As Susie and her family find their way back to shared joys (and sadness), Harvey suffers from hidden and unfelt surveillance, an inversion that makes him more prey than predator. The narrative tension rises as he watches Lindsey from his car, confident in his ability to attack at will. In reality, he’s been watched the entire time and can no longer fool people with feints of innocence. A neighbor has called the police, who send him on his way. That he has taken to visiting the sites where he buried women is now less an expression of power than an attempt to reclaim it. In both cases he is thwarted, first when the corpse is discovered and removed and, later, when his presence inadvertently returns to Susie the most precious thing he stole from her—her life.  

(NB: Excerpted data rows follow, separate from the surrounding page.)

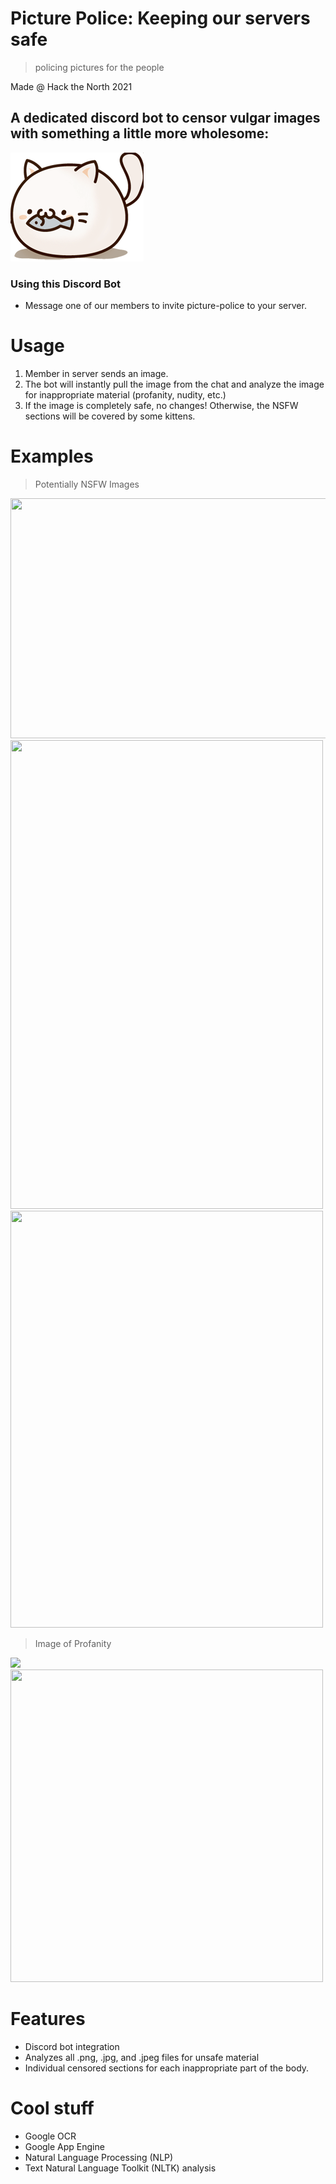 # Picture Police: Keeping our servers safe

> policing pictures for the people

Made @ Hack the North 2021

## A dedicated discord bot to censor vulgar images with something a little more wholesome:

![cool pic](cat.png)

### Using this Discord Bot
- Message one of our members to invite picture-police to your server.

# Usage

1. Member in server sends an image.
2. The bot will instantly pull the image from the chat and analyze the image for inappropriate material (profanity, nudity, etc.)
3. If the image is completely safe, no changes! Otherwise, the NSFW sections will be covered by some kittens.

# Examples

> Potentially NSFW Images
<img src="https://github.com/Denial404/picture-police/blob/send-image/readme_images/sfw-1.png" width="512" height="384" />
<img src="https://github.com/Denial404/picture-police/blob/send-image/readme_images/sfw-2.png" width="500" height="750" />
<img src="https://github.com/Denial404/picture-police/blob/send-image/readme_images/sfw-anime.png" width="500" height="667" />

> Image of Profanity
<img src="https://github.com/Denial404/picture-police/blob/send-image/readme_images/profanity-1.png" />
<img src="https://github.com/Denial404/picture-police/blob/send-image/readme_images/profanity-2.png" width="500" height="500" />

# Features

- Discord bot integration
- Analyzes all .png, .jpg, and .jpeg files for unsafe material
- Individual censored sections for each inappropriate part of the body.

# Cool stuff

- Google OCR
- Google App Engine
- Natural Language Processing (NLP)
- Text Natural Language Toolkit (NLTK) analysis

The reconciliation between Jack and Abigail in the hospital importantly includes Susie, who watches over them both, but turns more on their abiding love for one another. Abigail recognizes that Pennsylvania feels fundamentally unsafe to her, as if a murderer sits in every diner booth, and Jack realizes that he must allow her the space to be fully herself, not just a mother or a wife. Acceptance is, in other words, not just crucial to the process of grief, but also integral to love. Although Abigail had previously fled to start a new life, she and Jack agree to try to create a new life together in the place where they formerly lived as a family. Jack has a great capacity to make people feel loved, as Susie explains, and he seems ready to devote his attention to the people in his life who are still with him.